* Exercise brief: For the listing below, report all lines that hold the word "전달해서".

►

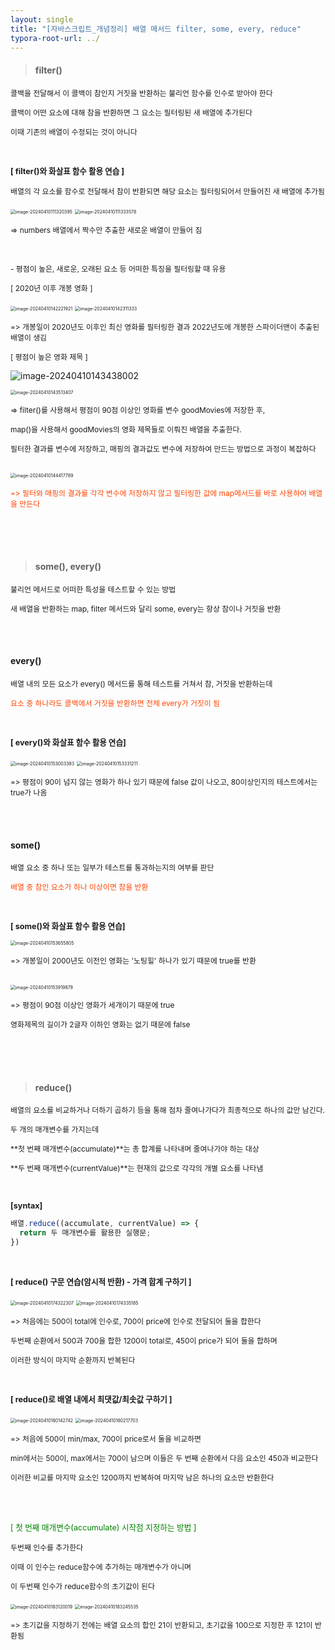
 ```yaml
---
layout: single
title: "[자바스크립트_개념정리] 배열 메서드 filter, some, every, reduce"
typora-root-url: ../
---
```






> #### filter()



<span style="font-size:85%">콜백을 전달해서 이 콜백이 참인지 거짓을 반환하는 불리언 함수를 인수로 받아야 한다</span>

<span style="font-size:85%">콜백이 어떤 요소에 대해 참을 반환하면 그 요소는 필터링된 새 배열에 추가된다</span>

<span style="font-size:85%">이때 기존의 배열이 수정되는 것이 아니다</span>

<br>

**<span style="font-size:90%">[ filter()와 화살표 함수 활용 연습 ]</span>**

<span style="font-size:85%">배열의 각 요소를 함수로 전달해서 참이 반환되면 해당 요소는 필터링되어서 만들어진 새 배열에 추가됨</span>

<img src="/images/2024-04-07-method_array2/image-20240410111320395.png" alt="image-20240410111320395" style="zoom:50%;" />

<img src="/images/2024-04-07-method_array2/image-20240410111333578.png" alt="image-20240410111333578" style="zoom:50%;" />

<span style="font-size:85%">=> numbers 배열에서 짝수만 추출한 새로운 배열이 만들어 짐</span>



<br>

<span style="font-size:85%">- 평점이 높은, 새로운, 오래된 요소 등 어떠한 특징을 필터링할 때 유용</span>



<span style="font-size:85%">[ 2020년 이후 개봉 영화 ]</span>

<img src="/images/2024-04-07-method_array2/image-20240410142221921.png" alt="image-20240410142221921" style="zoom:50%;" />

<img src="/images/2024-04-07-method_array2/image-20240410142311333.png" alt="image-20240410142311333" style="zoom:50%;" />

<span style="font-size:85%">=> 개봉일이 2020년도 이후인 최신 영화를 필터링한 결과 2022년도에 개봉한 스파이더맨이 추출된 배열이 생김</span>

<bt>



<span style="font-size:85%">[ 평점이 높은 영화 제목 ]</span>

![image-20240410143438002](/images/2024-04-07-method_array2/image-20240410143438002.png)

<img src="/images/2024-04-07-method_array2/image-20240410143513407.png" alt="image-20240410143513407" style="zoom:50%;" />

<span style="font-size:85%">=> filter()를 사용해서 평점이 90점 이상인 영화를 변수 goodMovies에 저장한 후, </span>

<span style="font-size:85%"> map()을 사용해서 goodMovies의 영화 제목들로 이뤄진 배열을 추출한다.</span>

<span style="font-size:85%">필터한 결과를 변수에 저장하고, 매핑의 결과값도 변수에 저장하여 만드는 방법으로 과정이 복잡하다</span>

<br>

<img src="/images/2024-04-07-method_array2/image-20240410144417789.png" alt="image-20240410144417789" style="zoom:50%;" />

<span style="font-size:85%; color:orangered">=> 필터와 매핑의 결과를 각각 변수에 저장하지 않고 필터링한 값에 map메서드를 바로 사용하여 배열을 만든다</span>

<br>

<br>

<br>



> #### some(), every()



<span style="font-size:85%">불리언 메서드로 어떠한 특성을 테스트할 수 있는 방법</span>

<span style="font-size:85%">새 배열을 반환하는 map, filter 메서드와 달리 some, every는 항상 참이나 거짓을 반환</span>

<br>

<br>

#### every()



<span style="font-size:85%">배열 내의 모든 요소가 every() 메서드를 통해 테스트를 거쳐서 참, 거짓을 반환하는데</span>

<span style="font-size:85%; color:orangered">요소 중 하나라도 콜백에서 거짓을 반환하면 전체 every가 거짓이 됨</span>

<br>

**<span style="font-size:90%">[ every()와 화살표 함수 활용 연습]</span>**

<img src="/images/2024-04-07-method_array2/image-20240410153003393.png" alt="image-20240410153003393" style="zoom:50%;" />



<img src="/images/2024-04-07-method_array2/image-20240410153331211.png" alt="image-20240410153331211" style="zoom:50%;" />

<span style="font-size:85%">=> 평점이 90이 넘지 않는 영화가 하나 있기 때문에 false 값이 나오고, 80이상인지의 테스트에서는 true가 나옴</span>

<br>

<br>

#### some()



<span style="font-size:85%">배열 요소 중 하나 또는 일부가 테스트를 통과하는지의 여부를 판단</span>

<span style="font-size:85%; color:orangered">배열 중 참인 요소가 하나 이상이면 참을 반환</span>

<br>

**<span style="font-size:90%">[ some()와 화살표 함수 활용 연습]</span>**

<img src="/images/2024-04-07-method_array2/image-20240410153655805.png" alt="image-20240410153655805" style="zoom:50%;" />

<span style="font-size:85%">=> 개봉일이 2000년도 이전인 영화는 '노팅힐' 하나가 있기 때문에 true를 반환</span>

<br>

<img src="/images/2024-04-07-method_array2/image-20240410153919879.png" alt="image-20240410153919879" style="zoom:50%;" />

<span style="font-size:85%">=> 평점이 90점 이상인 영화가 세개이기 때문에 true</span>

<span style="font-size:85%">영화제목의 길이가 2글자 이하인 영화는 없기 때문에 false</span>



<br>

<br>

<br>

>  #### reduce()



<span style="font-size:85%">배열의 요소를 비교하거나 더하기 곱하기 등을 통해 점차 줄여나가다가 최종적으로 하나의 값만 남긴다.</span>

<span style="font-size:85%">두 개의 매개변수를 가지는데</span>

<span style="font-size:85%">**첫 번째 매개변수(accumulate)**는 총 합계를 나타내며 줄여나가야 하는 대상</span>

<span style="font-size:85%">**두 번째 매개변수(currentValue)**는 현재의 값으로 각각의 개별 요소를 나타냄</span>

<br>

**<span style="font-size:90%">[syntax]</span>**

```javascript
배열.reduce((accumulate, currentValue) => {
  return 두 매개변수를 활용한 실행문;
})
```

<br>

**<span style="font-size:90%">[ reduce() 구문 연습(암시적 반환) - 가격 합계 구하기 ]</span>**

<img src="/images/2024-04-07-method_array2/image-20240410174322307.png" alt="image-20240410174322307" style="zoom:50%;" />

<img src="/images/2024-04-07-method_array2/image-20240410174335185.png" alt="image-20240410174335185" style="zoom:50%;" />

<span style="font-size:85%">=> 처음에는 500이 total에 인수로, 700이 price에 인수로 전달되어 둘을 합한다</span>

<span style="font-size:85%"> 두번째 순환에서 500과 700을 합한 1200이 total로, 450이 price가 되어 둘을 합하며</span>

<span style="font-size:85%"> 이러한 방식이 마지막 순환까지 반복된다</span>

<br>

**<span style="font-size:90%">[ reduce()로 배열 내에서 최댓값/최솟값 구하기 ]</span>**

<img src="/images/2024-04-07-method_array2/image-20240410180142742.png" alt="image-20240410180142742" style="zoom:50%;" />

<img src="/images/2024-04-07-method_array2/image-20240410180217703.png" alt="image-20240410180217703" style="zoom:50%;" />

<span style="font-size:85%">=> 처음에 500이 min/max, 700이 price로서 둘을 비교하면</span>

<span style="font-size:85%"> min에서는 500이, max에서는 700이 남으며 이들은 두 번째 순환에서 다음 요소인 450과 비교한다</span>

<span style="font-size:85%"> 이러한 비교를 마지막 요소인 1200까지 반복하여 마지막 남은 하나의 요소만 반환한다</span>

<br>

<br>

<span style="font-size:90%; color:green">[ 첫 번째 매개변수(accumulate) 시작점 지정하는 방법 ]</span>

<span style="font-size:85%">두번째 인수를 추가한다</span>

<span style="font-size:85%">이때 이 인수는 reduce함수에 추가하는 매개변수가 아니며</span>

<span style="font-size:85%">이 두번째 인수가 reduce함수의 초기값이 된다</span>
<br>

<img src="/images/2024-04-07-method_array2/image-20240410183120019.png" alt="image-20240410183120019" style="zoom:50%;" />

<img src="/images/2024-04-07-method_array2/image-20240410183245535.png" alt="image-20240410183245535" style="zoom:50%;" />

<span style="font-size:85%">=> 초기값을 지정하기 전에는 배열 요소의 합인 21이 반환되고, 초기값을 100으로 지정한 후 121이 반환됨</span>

◄

* Answer space:
<span style="font-size:85%">콜백을 전달해서 이 콜백이 참인지 거짓을 반환하는 불리언 함수를 인수로 받아야 한다</span>
<span style="font-size:85%">배열의 각 요소를 함수로 전달해서 참이 반환되면 해당 요소는 필터링되어서 만들어진 새 배열에 추가됨</span>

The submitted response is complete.